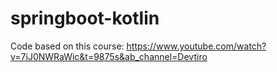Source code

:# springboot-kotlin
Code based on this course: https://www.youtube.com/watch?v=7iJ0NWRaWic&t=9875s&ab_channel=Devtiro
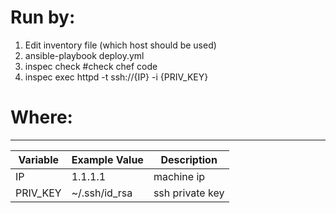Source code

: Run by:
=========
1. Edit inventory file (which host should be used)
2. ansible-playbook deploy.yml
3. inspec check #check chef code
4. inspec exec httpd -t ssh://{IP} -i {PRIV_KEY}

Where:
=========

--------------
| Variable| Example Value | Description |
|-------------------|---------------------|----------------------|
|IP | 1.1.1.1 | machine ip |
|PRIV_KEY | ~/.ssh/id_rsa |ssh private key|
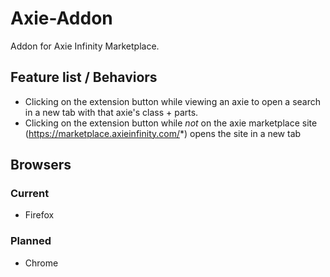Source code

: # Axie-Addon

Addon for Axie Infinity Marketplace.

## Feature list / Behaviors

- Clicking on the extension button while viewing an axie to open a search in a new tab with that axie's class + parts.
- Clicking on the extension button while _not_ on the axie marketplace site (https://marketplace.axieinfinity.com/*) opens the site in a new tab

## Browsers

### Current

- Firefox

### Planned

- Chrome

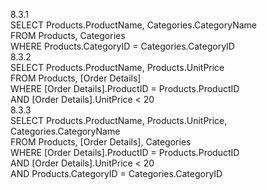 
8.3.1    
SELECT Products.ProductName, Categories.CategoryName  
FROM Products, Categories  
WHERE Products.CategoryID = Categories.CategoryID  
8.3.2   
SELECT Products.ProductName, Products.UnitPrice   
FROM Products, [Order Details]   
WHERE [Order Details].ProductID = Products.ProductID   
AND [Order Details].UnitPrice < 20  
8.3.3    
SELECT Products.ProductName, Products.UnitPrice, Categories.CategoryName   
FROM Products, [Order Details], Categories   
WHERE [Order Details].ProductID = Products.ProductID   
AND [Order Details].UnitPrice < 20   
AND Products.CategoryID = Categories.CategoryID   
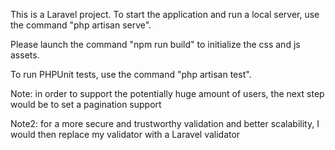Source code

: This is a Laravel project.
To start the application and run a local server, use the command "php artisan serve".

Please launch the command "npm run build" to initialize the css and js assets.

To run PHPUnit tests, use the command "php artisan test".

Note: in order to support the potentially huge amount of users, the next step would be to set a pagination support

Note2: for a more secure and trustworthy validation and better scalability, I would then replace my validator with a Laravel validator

══════

What is expected:
Skip the pictures and output all entries exactly.

Result of this task:
Source code

:# springboot-kotlin
Code based on this course: https://www.youtube.com/watch?v=7iJ0NWRaWic&t=9875s&ab_channel=Devtiro
Source code

: Run by:
=========
1. Edit inventory file (which host should be used)
2. ansible-playbook deploy.yml
3. inspec check #check chef code
4. inspec exec httpd -t ssh://{IP} -i {PRIV_KEY}

Where:
=========

--------------
| Variable| Example Value | Description |
|-------------------|---------------------|----------------------|
|IP | 1.1.1.1 | machine ip |
|PRIV_KEY | ~/.ssh/id_rsa |ssh private key|
Source code

: # Axie-Addon

Addon for Axie Infinity Marketplace.

## Feature list / Behaviors

- Clicking on the extension button while viewing an axie to open a search in a new tab with that axie's class + parts.
- Clicking on the extension button while _not_ on the axie marketplace site (https://marketplace.axieinfinity.com/*) opens the site in a new tab

## Browsers

### Current

- Firefox

### Planned

- Chrome

8.3.1    
SELECT Products.ProductName, Categories.CategoryName  
FROM Products, Categories  
WHERE Products.CategoryID = Categories.CategoryID  
8.3.2   
SELECT Products.ProductName, Products.UnitPrice   
FROM Products, [Order Details]   
WHERE [Order Details].ProductID = Products.ProductID   
AND [Order Details].UnitPrice < 20  
8.3.3    
SELECT Products.ProductName, Products.UnitPrice, Categories.CategoryName   
FROM Products, [Order Details], Categories   
WHERE [Order Details].ProductID = Products.ProductID   
AND [Order Details].UnitPrice < 20   
AND Products.CategoryID = Categories.CategoryID   
Source code

: This is a Laravel project.
To start the application and run a local server, use the command "php artisan serve".

Please launch the command "npm run build" to initialize the css and js assets.

To run PHPUnit tests, use the command "php artisan test".

Note: in order to support the potentially huge amount of users, the next step would be to set a pagination support

Note2: for a more secure and trustworthy validation and better scalability, I would then replace my validator with a Laravel validator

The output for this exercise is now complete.